Esse texto foi parte da apresentação de Pedro Güell, durante a mesa “O instável cenário dos públicos culturais. Notas para a investigação” no Encontro Internacional Públicos da Cultura, realizado em novembro de 2013. O texto foi traduzido por Carla Pinochet. 2 Doutor em Sociologia pela Universidade Erlangen-Nürnberg (Alemanha). É professor de Sociologia da Universidade do Chile. Tem trabalhado com a questão das trocas culturais no Chile, bem como com Teoria da Cultura e Desenvolvimento da América Latina. Realiza assessorias em comunicação estratégica e análises de públicos, avaliação e planejamento de políticas culturais.
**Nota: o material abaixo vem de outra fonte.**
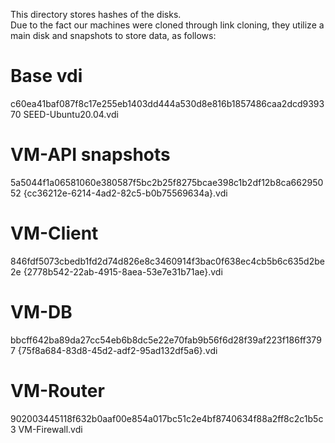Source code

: This directory stores hashes of the disks.\
Due to the fact our machines were cloned through link cloning, they utilize a main disk and snapshots to store data, as follows:

# Base vdi
c60ea41baf087f8c17e255eb1403dd444a530d8e816b1857486caa2dcd939370  SEED-Ubuntu20.04.vdi
# VM-API snapshots
5a5044f1a06581060e380587f5bc2b25f8275bcae398c1b2df12b8ca66295052  {cc36212e-6214-4ad2-82c5-b0b75569634a}.vdi
# VM-Client
846fdf5073cbedb1fd2d74d826e8c3460914f3bac0f638ec4cb5b6c635d2be2e  {2778b542-22ab-4915-8aea-53e7e31b71ae}.vdi
# VM-DB
bbcff642ba89da27cc54eb6b8dc5e22e70fab9b56f6d28f39af223f186ff3797  {75f8a684-83d8-45d2-adf2-95ad132df5a6}.vdi


# VM-Router
902003445118f632b0aaf00e854a017bc51c2e4bf8740634f88a2ff8c2c1b5c3  VM-Firewall.vdi
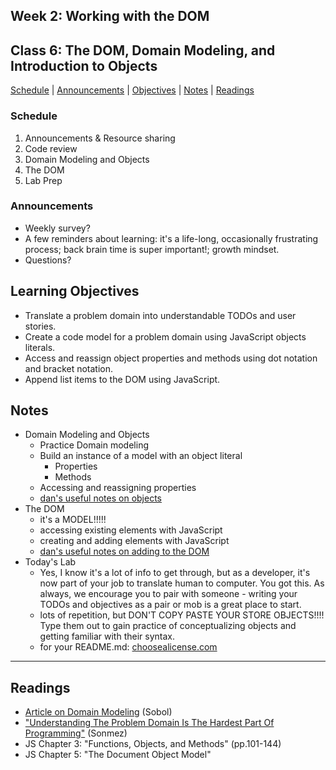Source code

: ## **Week 2: Working with the DOM**
## Class 6: The DOM, Domain Modeling, and Introduction to Objects

[Schedule](#schedule) | [Announcements](#announcements) | [Objectives](#learning-objectives) | [Notes](#notes) | [Readings](#readings)

### Schedule
1. Announcements & Resource sharing
1. Code review
1. Domain Modeling and Objects
1. The DOM
1. Lab Prep

### Announcements
* Weekly survey?
* A few reminders about learning: it's a life-long, occasionally frustrating process; back brain time is super important!; growth mindset.
* Questions?

## Learning Objectives
* Translate a problem domain into understandable TODOs and user stories.
* Create a code model for a problem domain using JavaScript objects literals.
* Access and reassign object properties and methods using dot notation and bracket notation.
* Append list items to the DOM using JavaScript.

## Notes
* Domain Modeling and Objects
    * Practice Domain modeling
    * Build an instance of a model with an object literal
        * Properties
        * Methods
    * Accessing and reassigning properties
    * [dan's useful notes on objects](dan-objects.md)
* The DOM
    * it's a MODEL!!!!!
    * accessing existing elements with JavaScript
    * creating and adding elements with JavaScript
    * [dan's useful notes on adding to the DOM](dan-DOM.md)
* Today's Lab
    * Yes, I know it's a lot of info to get through, but as a developer, it's now part of your job to translate human to computer. You got this. As always, we encourage you to pair with someone - writing your TODOs and objectives as a pair or mob is a great place to start.
    * lots of repetition, but DON'T COPY PASTE YOUR STORE OBJECTS!!!! Type them out to gain practice 
    of conceptualizing objects and getting familiar with their syntax.
    * for your README.md: [choosealicense.com](https://choosealicense.com/)

<hr></hr>

## Readings

- [Article on Domain Modeling](https://github.com/codefellows/domain_modeling#domain-modeling) (Sobol)
- ["Understanding The Problem Domain Is The Hardest Part Of Programming"](http://simpleprogrammer.com/2013/07/15/understanding-the-problem-domain-is-the-hardest-part-of-programming/) (Sonmez)
- JS Chapter 3: "Functions, Objects, and Methods" (pp.101-144)
- JS Chapter 5: "The Document Object Model"
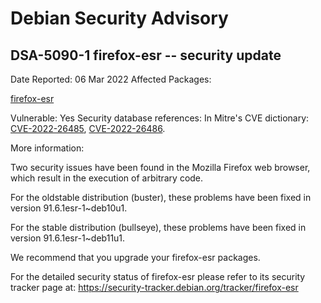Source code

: 
Debian Security Advisory
========================


DSA-5090-1 firefox-esr -- security update
-----------------------------------------



Date Reported:
06 Mar 2022
Affected Packages:

[firefox-esr](https://packages.debian.org/src:firefox-esr)

Vulnerable:
Yes
Security database references:
In Mitre's CVE dictionary: [CVE-2022-26485](https://security-tracker.debian.org/tracker/CVE-2022-26485), [CVE-2022-26486](https://security-tracker.debian.org/tracker/CVE-2022-26486).  

More information:

Two security issues have been found in the Mozilla Firefox web browser,
which result in the execution of arbitrary code.


For the oldstable distribution (buster), these problems have been fixed
in version 91.6.1esr-1~deb10u1.


For the stable distribution (bullseye), these problems have been fixed in
version 91.6.1esr-1~deb11u1.


We recommend that you upgrade your firefox-esr packages.


For the detailed security status of firefox-esr please refer to
its security tracker page at:
<https://security-tracker.debian.org/tracker/firefox-esr>





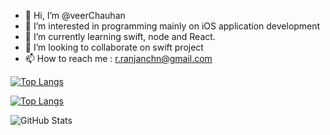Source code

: - 👋 Hi, I’m @veerChauhan
- 👀 I’m interested in programming mainly on iOS application development
- 🌱 I’m currently learning swift, node and React.
- 💞️ I’m looking to collaborate on swift project
- 📫 How to reach me : r.ranjanchn@gmail.com

[![Top Langs](https://github-readme-stats.vercel.app/api/top-langs/?username=anuraghazra&exclude_repo=github-readme-stats,anuraghazra.github.io)](https://github.com/anuraghazra/github-readme-stats)

[![Top Langs](https://github-readme-stats.vercel.app/api/top-langs/?username=anuraghazra&layout=compact)](https://github.com/anuraghazra/github-readme-stats)


<!---
veerChauhan/veerChauhan is a ✨ special ✨ repository because its `README.md` (this file) appears on your GitHub profile.
You can click the Preview link to take a look at your changes.
--->


![GitHub Stats](https://github-readme-stats.vercel.app/api?username=veerChauhan&)
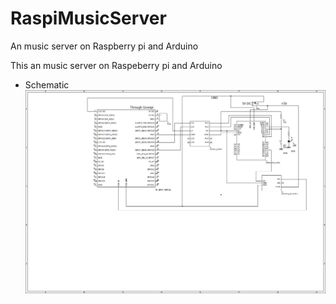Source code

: # RaspiMusicServer
An music server on Raspberry pi and Arduino

This an music server on Raspeberry pi and Arduino

* Schematic
![Schematic](https://github.com/kishima/RaspiMusicServer/blob/master/schematic.PNG)

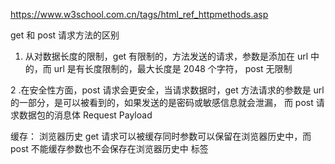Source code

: https://www.w3school.com.cn/tags/html_ref_httpmethods.asp

get 和 post 请求方法的区别

1. 从对数据长度的限制，get 有限制的，方法发送的请求，参数是添加在 url 中的，而 url 是有长度限制的，最大长度是 2048 个字符， post 无限制

2 .在安全性方面，post 请求会更安全，当请求数据时，get 方法请求的参数是 url 的一部分，是可以被看到的，如果发送的是密码或敏感信息就会泄漏，
而 post 请求数据包的消息体 Request Payload

缓存： 浏览器历史 get 请求可以被缓存同时参数可以保留在浏览器历史中，而 post 不能缓存参数也不会保存在浏览器历史中
标签
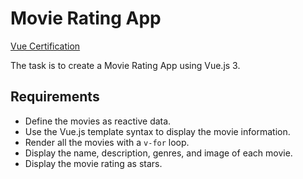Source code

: 
# Movie Rating App

[Vue Certification](https://certificates.dev/vuejs/dashboard)

The task is to create a Movie Rating App using Vue.js 3.

## Requirements
- Define the movies as reactive data.
- Use the Vue.js template syntax to display the movie information.
- Render all the movies with a `v-for` loop.
- Display the name, description, genres, and image of each movie.
- Display the movie rating as stars.

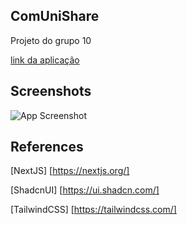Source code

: ## ComUniShare

Projeto do grupo 10 

[link da aplicação](https://com-uni-share-odv18nr29-pedromotta462.vercel.app/)

## Screenshots

![App Screenshot](https://i.postimg.cc/8PcvQ4QM/screencapture-localhost-3000-2023-10-02-05-08-19.png)


## References

[NextJS] [https://nextjs.org/]

[ShadcnUI] [https://ui.shadcn.com/]

[TailwindCSS] [https://tailwindcss.com/]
2 que os indivíduos se relacionam com a oferta cultural a partir de certo hábito muito estável. Isto limita a capacidade dos estudos para se observar as “biografias culturais”, isto é, o impacto que a participação cultural tem sobre a participação cultural. A quinta afirmação se refere ao tipo de definição de públicos culturais que permitiria de uma parte observá-los com base em cidadania, e de outra, cuidar das transformações culturais objetivas que afetam os processos de subjetivação e cidadania dos indivíduos. Desenvolvemos uma noção de públicos e audiências a partir das dinâmicas relativamente abertas e emergentes das práticas de acesso, interpretação e apropriação dos bens culturais. Nessas práticas, elas realizam “experiências”, cujas formas de constituição e cujos efeitos são nosso objeto de observação. Uma sexta afirmação assinala que é possível definir três formas de observação das práticas culturais. Uma remete às práticas dos “visitantes”: as dinâmicas objetivas e subjetivas do acesso e não acesso aos espaços culturais. Outra se dirige às práticas das “audiências”: as experiências subjetivas realizadas na interação direta com os bens culturais. Uma terceira é a observação das práticas dos “públicos culturais”: o efeito das experiências culturais sobre as interações com outros no espaço público. O impacto das práticas culturais sobre a democracia deve ser analisado em cada nível, mesmo que somente possa ser abordado em toda sua complexidade no nível dos “públicos culturais”. Uma sétima afirmação se refere aos métodos de investigação adequados a esses diversos modos de definição ou a suas combinações. Não existem métodos adequados ou inadequados a priori; o que existe são boas ou más definições teóricas e normativas dos públicos a serem observados em função de nossos interesses e das características do real. A seleção das técnicas depende dessas definições.